Functional analyses

Investigation of sample composition give an insight on “What organisms are present in our sample”. We now want to know “What are they doing in that sample ?”, with metabolic analyses.

Metabolic analysis

For this investigation, we need to affiliate sequences to a protein database. We choose for this task to use HUMAnN2. HUMAnN profiles the presence/absence and abundance of gene families and microbial pathways in a community from metagenomic or metatranscriptomic sequencing data.

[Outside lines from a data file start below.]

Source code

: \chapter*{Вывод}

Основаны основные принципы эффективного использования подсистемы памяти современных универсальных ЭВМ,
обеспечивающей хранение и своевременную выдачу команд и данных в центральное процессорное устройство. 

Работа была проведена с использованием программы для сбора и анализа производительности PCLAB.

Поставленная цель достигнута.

HUMAnN2 is available in Analyze metabolism (Functional assignation section). We execute HUMAnN2 on non rRNA sequences:

../../_images/humann2_param.png

3 output files are generated:

  • A file with abundance of found UniRef50 gene families
  • A file with coverage of found Metacyc pathways
  • A file with abundance of found Metacyc pathways

These 3 files give detailed insights into gene families and pathways. This is interesting when we want to look to a particular pathway or to check abundance of a given gene families. However, when we want a broad overview of metabolic processes in a community, we need tools to regroup gene families or pathways into global categories.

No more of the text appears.